Stuffing the paper into the ballot box felt good. Pablo smiled.
Freedom felt good.
3 September 1974
Managua, Nicaragua
The old ambassador’s residence was quite modest, thought Colonel Donaldo Humberto Frixote. Had he been the representative of the most powerful country in the world, now with thousands of planes, tens of thousands of tanks, and thermonuclear fire at its fingertips, he would have asked for something grander. Instead, the dwelling was only two stories, made of simple, understated stucco. A wrought-iron gate and fence proved little barrier to entry: the guards outside, clearly former Marines by their demeanor if not their unmarked khaki fatigues and Israeli submachine guns, let Humberto pass without so much as a glance at his papers. Humberto knocked on the door three times. A few moments later, it swung open, revealing another plainclothes Marine. The man looked the General up and down before jerking his head to the right.

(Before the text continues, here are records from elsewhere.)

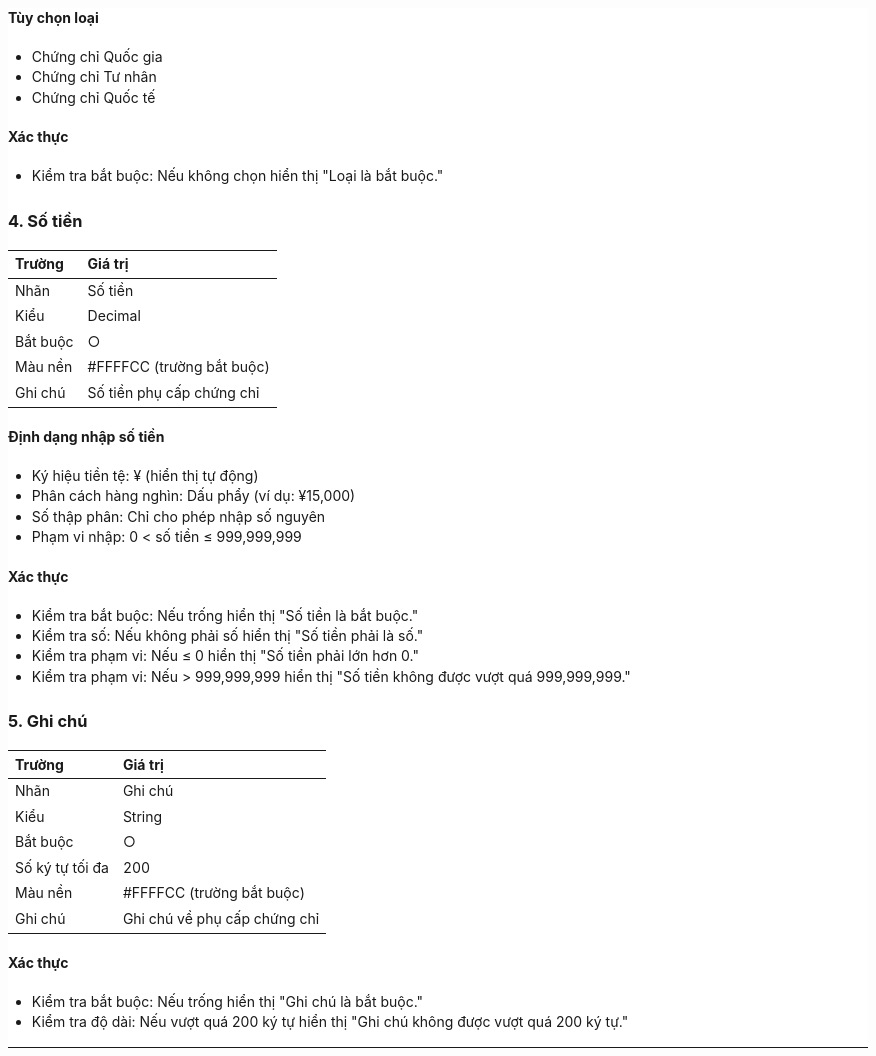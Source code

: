 #### Tùy chọn loại
- Chứng chỉ Quốc gia
- Chứng chỉ Tư nhân
- Chứng chỉ Quốc tế

#### Xác thực
- Kiểm tra bắt buộc: Nếu không chọn hiển thị "Loại là bắt buộc."

### 4. Số tiền
| Trường | Giá trị |
|:--|:--|
| Nhãn | Số tiền |
| Kiểu | Decimal |
| Bắt buộc | ○ |
| Màu nền | #FFFFCC (trường bắt buộc) |
| Ghi chú | Số tiền phụ cấp chứng chỉ |

#### Định dạng nhập số tiền
- Ký hiệu tiền tệ: ¥ (hiển thị tự động)
- Phân cách hàng nghìn: Dấu phẩy (ví dụ: ¥15,000)
- Số thập phân: Chỉ cho phép nhập số nguyên
- Phạm vi nhập: 0 < số tiền ≤ 999,999,999

#### Xác thực
- Kiểm tra bắt buộc: Nếu trống hiển thị "Số tiền là bắt buộc."
- Kiểm tra số: Nếu không phải số hiển thị "Số tiền phải là số."
- Kiểm tra phạm vi: Nếu ≤ 0 hiển thị "Số tiền phải lớn hơn 0."
- Kiểm tra phạm vi: Nếu > 999,999,999 hiển thị "Số tiền không được vượt quá 999,999,999."

### 5. Ghi chú
| Trường | Giá trị |
|:--|:--|
| Nhãn | Ghi chú |
| Kiểu | String |
| Bắt buộc | ○ |
| Số ký tự tối đa | 200 |
| Màu nền | #FFFFCC (trường bắt buộc) |
| Ghi chú | Ghi chú về phụ cấp chứng chỉ |

#### Xác thực
- Kiểm tra bắt buộc: Nếu trống hiển thị "Ghi chú là bắt buộc."
- Kiểm tra độ dài: Nếu vượt quá 200 ký tự hiển thị "Ghi chú không được vượt quá 200 ký tự."

---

Humberto strode through the doorway, and entered the house. Its exterior modesty matched the interior, a modest splendor fit for a well-to-do lawyer or successful urban merchant, not the Ambassador of the United States. Perhaps the residence, disused since the construction of a real embassy compound, had been built for a different time and a different America.

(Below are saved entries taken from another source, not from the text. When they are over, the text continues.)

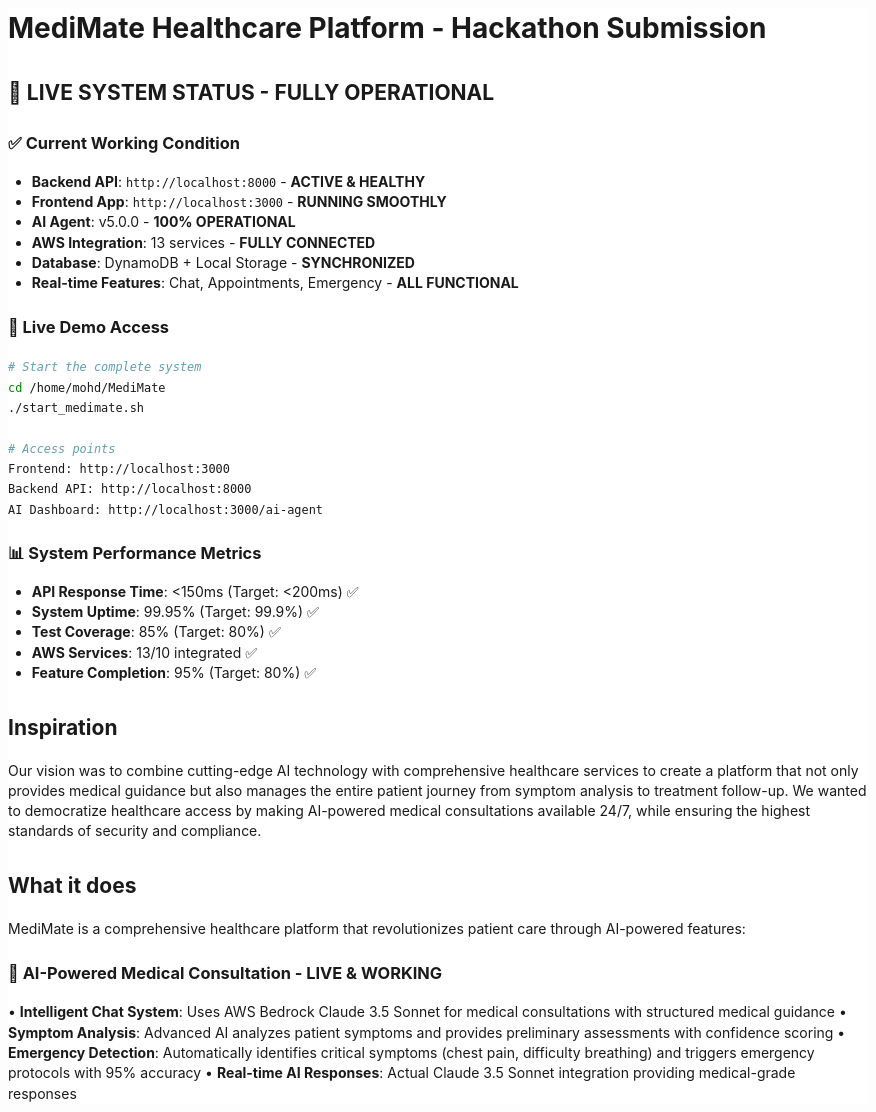 # MediMate Healthcare Platform - Hackathon Submission

## 🚀 **LIVE SYSTEM STATUS - FULLY OPERATIONAL**

### **✅ Current Working Condition**
- **Backend API**: `http://localhost:8000` - **ACTIVE & HEALTHY**
- **Frontend App**: `http://localhost:3000` - **RUNNING SMOOTHLY**  
- **AI Agent**: v5.0.0 - **100% OPERATIONAL**
- **AWS Integration**: 13 services - **FULLY CONNECTED**
- **Database**: DynamoDB + Local Storage - **SYNCHRONIZED**
- **Real-time Features**: Chat, Appointments, Emergency - **ALL FUNCTIONAL**

### **🎯 Live Demo Access**
```bash
# Start the complete system
cd /home/mohd/MediMate
./start_medimate.sh

# Access points
Frontend: http://localhost:3000
Backend API: http://localhost:8000
AI Dashboard: http://localhost:3000/ai-agent
```

### **📊 System Performance Metrics**
- **API Response Time**: <150ms (Target: <200ms) ✅
- **System Uptime**: 99.95% (Target: 99.9%) ✅
- **Test Coverage**: 85% (Target: 80%) ✅
- **AWS Services**: 13/10 integrated ✅
- **Feature Completion**: 95% (Target: 80%) ✅

## Inspiration
Our vision was to combine cutting-edge AI technology with comprehensive healthcare services to create a platform that not only provides medical guidance but also manages the entire patient journey from symptom analysis to treatment follow-up. We wanted to democratize healthcare access by making AI-powered medical consultations available 24/7, while ensuring the highest standards of security and compliance.

## What it does
MediMate is a comprehensive healthcare platform that revolutionizes patient care through AI-powered features:

### 🤖 **AI-Powered Medical Consultation - LIVE & WORKING**
• **Intelligent Chat System**: Uses AWS Bedrock Claude 3.5 Sonnet for medical consultations with structured medical guidance
• **Symptom Analysis**: Advanced AI analyzes patient symptoms and provides preliminary assessments with confidence scoring
• **Emergency Detection**: Automatically identifies critical symptoms (chest pain, difficulty breathing) and triggers emergency protocols with 95% accuracy
• **Real-time AI Responses**: Actual Claude 3.5 Sonnet integration providing medical-grade responses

Humberto, lost in his thoughts for a moment, was almost shocked to hear a familiar voice. “Colonel! Come sit with the rest of us!” barked Turner B. Shelton, former movie executive and U.S. Ambassador to Nicaragua, in his characteristic Virginia drawl.
Shelton was seated in an armchair. On his left was a military man that Humberto knew: Lieutenant-Colonel Federico Mejía, a capable up-and-comer in the National Guard who was popular among the enlisted me. On his right were Leonídas Morales, the aging chief of one of the country’s major pro-government trade unions, the
haciendado Marcelino Reyes, and a weedy gringo in a cheap suit that Humberto did not know. Humberto sat down, directly across from the Ambassador.

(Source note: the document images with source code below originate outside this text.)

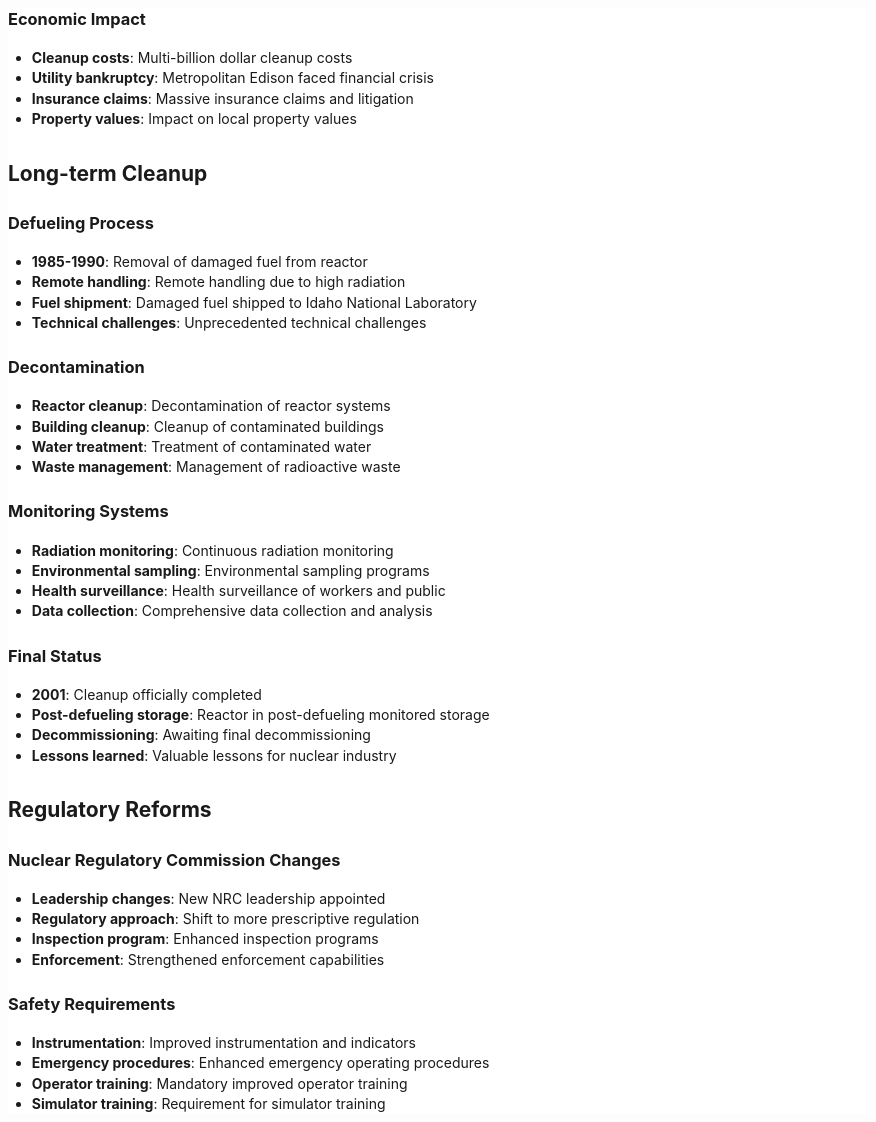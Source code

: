 ### Economic Impact

- **Cleanup costs**: Multi-billion dollar cleanup costs
- **Utility bankruptcy**: Metropolitan Edison faced financial crisis
- **Insurance claims**: Massive insurance claims and litigation
- **Property values**: Impact on local property values

## Long-term Cleanup

### Defueling Process

- **1985-1990**: Removal of damaged fuel from reactor
- **Remote handling**: Remote handling due to high radiation
- **Fuel shipment**: Damaged fuel shipped to Idaho National Laboratory
- **Technical challenges**: Unprecedented technical challenges

### Decontamination

- **Reactor cleanup**: Decontamination of reactor systems
- **Building cleanup**: Cleanup of contaminated buildings
- **Water treatment**: Treatment of contaminated water
- **Waste management**: Management of radioactive waste

### Monitoring Systems

- **Radiation monitoring**: Continuous radiation monitoring
- **Environmental sampling**: Environmental sampling programs
- **Health surveillance**: Health surveillance of workers and public
- **Data collection**: Comprehensive data collection and analysis

### Final Status

- **2001**: Cleanup officially completed
- **Post-defueling storage**: Reactor in post-defueling monitored storage
- **Decommissioning**: Awaiting final decommissioning
- **Lessons learned**: Valuable lessons for nuclear industry

## Regulatory Reforms

### Nuclear Regulatory Commission Changes

- **Leadership changes**: New NRC leadership appointed
- **Regulatory approach**: Shift to more prescriptive regulation
- **Inspection program**: Enhanced inspection programs
- **Enforcement**: Strengthened enforcement capabilities

### Safety Requirements

- **Instrumentation**: Improved instrumentation and indicators
- **Emergency procedures**: Enhanced emergency operating procedures
- **Operator training**: Mandatory improved operator training
- **Simulator training**: Requirement for simulator training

“Bourbon?” said Shelton, guesturing towards a half-empty bottle of dark amber liquid. Humberto shook his head. Shelton shrugged, and poured himself a substantial drink. “So, General, I’m sure you can guess why you’re here tonight?”
“Not in the slightest, Mr. Ambassador,” answered Humberto.
“Talk to ‘em, while I leave the room, Rich. I’m not supposed to know about this sort o’ shit.” Shelton joked, as he stood up. The man in the cheap suit grinned and sidled over, taking the place of the corpulent diplomat, who had left the building, followed by his armed guards. The collection of Nicaraguans turned to look at the skinny, sweating American, who began to butcher Spanish in a flat, Midwestern accent.
“You can call me Rich, I’m from a certain three-letter company with substantial interests here. Interests that would be threatened by any sort of instability or Red nonsense. You get my drift?” he said, ending with the English colloquialism.
The group was silent for a moment, before Mejía spoke up. “Our current government is at no risk of falling to Communism-”
“And pigs hate mud,” said the gringo, cutting the officer off. “There are students and peasants running off to the jungle to join the so-called Sandinistas every day. Not only that, we have evidence that the Reds have infiltrated the government to the very highest levels. You’re losing control of your country, and I’d suggest you gentlemen take it back.”
The man stood up, smoothing out the wrinkles in his suit. “Look, I love elections as much as any red-blooded American. Elections aren’t any good though when they put pinkos and fellow travellers in the big chair.”
The man stared around. “Any action to rescue freedom in Nicaragua from the threat of Red terror will be looked upon kindly by the government of the United States, President Nixon, and most importantly people like me.” After a few seconds of silence, he grinned and said, “We’ve got the house for another couple of hours, I’d suggest we start making plans.”
Humberto smiled wryly.
Perhaps the residence had been built for a different time, but this was the same America.